# CatBoost models

## Data
We analyze a synthetic version of the data, created in the R script.
The synthetic dataset is a copy of the top 50 most important variables of the phase 4 dataset (age 11-12, $N=2224$, $p=380$ - analysed in the paper), together with a synthetic version of the outcome variable (SDQ score at age 15-16).

In [1]:
import numpy as np
import pandas as pd
from catboost import Pool, CatBoostClassifier, cv, EFstrType
from sklearn.model_selection import train_test_split, GridSearchCV, KFold
from sklearn.metrics import roc_auc_score, roc_curve
from sklearn.metrics import confusion_matrix
from sklearn.metrics import accuracy_score, precision_score, recall_score, f1_score
from sklearn.linear_model import LogisticRegression
import matplotlib.pyplot as plt
%matplotlib inline
from numba import NumbaDeprecationWarning
import warnings
warnings.simplefilter('ignore', category=NumbaDeprecationWarning)
warnings.filterwarnings("ignore", category=FutureWarning)
import shap

In [2]:
X = pd.read_csv("synthetic-dataset.csv")

y = X['TotaalSDQkind_f5'].values
y[np.where(y < np.percentile(y, 90))[0]] = 0
y[np.where(y >= np.percentile(y, 90))[0]] = 1

X = X.drop(['TotaalSDQkind_f5'], axis=1)

# subtract 1 because this is Python
categorical_features_indices = np.array([3,4,7,23,27,29,33,39,40,41,46])  - 1

categorical_features_indices=categorical_features_indices[1:]

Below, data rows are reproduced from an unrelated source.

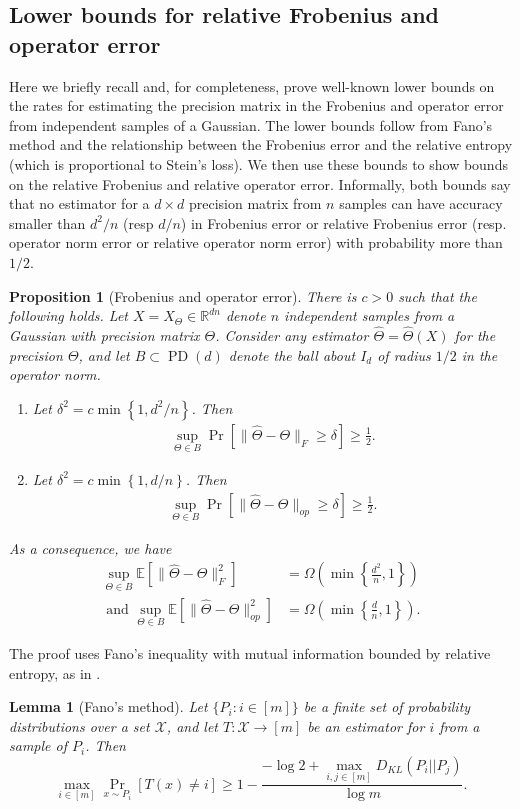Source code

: \documentclass[aos]{imsart}
\newtheorem{prop}[theorem]{Proposition}
\newtheorem{lemma}[theorem]{Lemma}
\theoremstyle{definition}
\numberwithin{equation}{section}
\DeclareMathOperator{\PD}{PD}
\newcommand{\R}{{\mathbb{R}}}
\newcommand{\htheta}{\widehat{\Theta}}
\newcommand{\E}{\mathbb{E}}
\newcommand{\CF}[1]{{\color{purple}[CF: #1]}}
\begin{document}
\subsection{Lower bounds for relative Frobenius and operator error}
Here we briefly recall and, for completeness, prove well-known lower bounds on the rates for estimating the precision matrix in the Frobenius and operator error from independent samples of a Gaussian. The lower bounds follow from Fano's method and the relationship between the Frobenius error and the relative entropy (which is proportional to Stein's loss). We then use these bounds to show bounds on the relative Frobenius and relative operator error. Informally, both bounds say that no estimator for a $d\times d$ precision matrix from $n$ samples can have accuracy smaller than $d^2/n$ (resp $d/n$) in Frobenius error or relative Frobenius error (resp. operator norm error or relative operator norm error) with probability more than $1/2$.


\begin{prop}[Frobenius and operator error]\label{prp:standard-lower}
There is $c > 0$ such that the following holds. Let $X = X_{\Theta} \in \R^{dn}$ denote $n$ independent samples from a Gaussian with precision matrix $\Theta$. Consider any estimator $\htheta = \htheta(X)$ for the precision $\Theta$, and let $B\subset \PD(d)$ denote the ball about $I_d$ of radius $1/2$ in the operator norm.
\begin{enumerate}
\item Let $\delta^2 = c\min \left\{1,d^2/n\right\}$. Then
\begin{align}
\sup_{\Theta \in B} \Pr\left[ \| \htheta - \Theta\|_F \geq \delta\right] \geq \frac{1}{2}.\label{eq:frob-lower}
\end{align}
\item Let $\delta^2 = c\min \left\{1,d/n\right\}$. Then
 \begin{align}
\sup_{\Theta \in B} \Pr\left[ \| \htheta - \Theta\|_{op} \geq \delta\right] \geq \frac{1}{2}. \label{eq:op-lower}
\end{align}
\end{enumerate}
As a consequence, we have 
\begin{align*}\sup_{\Theta \in B}\E[\| \htheta - \Theta\|_F^2] &=\Omega\left( \min \left\{\frac{d^2}{n},1\right\}\right)\\
\text{ and } \sup_{\Theta \in B}\E[\| \htheta - \Theta\|_{op}^2] &= \Omega\left( \min \left\{\frac{d}{n},1\right\}\right).\end{align*}
\end{prop}
The proof uses Fano's inequality with mutual information bounded by relative entropy, as in \cite{yang1999information}.
\begin{lemma}[Fano's method]
Let $\{P_i: i \in [m]\}$ be a finite set of probability distributions over a set $\mathcal X$, and let $T: \mathcal X \to [m]$ be an estimator for $i$ from a sample of $P_i$. Then 
$$ \max_{i\in [m]} \Pr_{x \sim P_i}[T(x) \neq i] \geq 1 - \frac{ - \log 2 + \max_{i,j \in [m]} D_{KL}(P_i|| P_j)}{\log m}.$$
\end{lemma}
\end{document}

# convert categorical feature values to strings
q = ['str']*len(categorical_features_indices)
foo = dict(zip(X.columns[categorical_features_indices], q))
X = X.astype(foo)

FileNotFoundError: [Errno 2] No such file or directory: 'synthetic-dataset.csv'

## Data splitting

In [None]:
X_train, X_validation, y_train, y_validation = train_test_split(X, y, train_size=0.8, random_state=123)

train_data = Pool(data = X_train,
                  label = y_train,
                  cat_features = categorical_features_indices)

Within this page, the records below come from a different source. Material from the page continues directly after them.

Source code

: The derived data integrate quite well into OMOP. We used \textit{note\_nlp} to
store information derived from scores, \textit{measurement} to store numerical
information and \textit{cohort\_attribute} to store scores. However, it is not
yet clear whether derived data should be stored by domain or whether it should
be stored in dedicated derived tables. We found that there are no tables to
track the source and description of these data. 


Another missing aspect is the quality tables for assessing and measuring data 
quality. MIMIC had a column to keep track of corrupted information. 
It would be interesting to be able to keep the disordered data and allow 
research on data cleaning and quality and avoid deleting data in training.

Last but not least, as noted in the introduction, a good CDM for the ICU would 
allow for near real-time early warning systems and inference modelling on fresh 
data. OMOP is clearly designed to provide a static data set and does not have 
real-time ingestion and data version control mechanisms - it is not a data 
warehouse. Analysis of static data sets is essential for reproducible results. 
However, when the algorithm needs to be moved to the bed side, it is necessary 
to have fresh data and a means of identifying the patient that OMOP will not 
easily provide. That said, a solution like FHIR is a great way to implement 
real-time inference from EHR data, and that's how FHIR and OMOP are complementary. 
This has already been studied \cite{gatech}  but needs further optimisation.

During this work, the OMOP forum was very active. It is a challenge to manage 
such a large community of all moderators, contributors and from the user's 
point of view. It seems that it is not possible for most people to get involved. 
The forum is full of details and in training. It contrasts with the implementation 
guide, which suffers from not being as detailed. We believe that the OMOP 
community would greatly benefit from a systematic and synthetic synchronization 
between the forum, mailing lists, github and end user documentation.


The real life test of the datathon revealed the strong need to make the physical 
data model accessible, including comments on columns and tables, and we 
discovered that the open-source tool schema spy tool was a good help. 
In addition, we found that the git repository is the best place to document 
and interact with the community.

validation_data = Pool(data = X_validation,
                  label = y_validation,
                  cat_features = categorical_features_indices)

## Train baseline

Before tuning any other parameters, we first tune learning rate and number of iterations manually with a trial run.

In [None]:
model = CatBoostClassifier(loss_function='Logloss',
                           class_weights=[0.1,0.9],
                           random_state=0)

model.fit(X_train, y_train, 
          cat_features = categorical_features_indices,
          eval_set=(X_validation, y_validation),
          verbose=500,
          plot=True)

In the logging output we can read the iteration with the best value, the chosen learning rate, and the performance (measured in log-loss) on the evaluation set. 

## Grid search

To perform a grid search we use Scikit-learn GridsearchCV functionality. We first define the model with a sufficiently large number of iterations. In the fit() function we set the early_stopping_rounds parameter which ensures each model stops training after the loss function has not improved for a defined number of iterations. This saves a lot of time.
Because gridSearchCV by default maximizes the scoring function we use the negative log-loss (as the log-loss must be minimized). 

In [None]:
model = CatBoostClassifier(iterations=1e3,
                           class_weights=[0.1,0.9],
                           random_state=0)

# Define parameter grid
param_grid = {
    'depth': [2, 4, 6]
}

# Create GridSearchCV object
grid_search = GridSearchCV(estimator=model,
                           param_grid=param_grid,
                           scoring='neg_log_loss',#'roc_auc',
                           cv=5,
                           verbose=4)

grid_search.fit(X_train, y_train, 
                cat_features=categorical_features_indices,
                eval_set=(X_validation, y_validation),
                early_stopping_rounds=50,
                verbose=0) 

The best parameter combination can be found with the best_params_ method.

In [None]:
grid_search.best_params_

We can also print an overview of the results.

In [None]:
gs_results = pd.DataFrame({'depth': grid_search.cv_results_['param_depth'],
                    'acc': grid_search.cv_results_["mean_test_score"]})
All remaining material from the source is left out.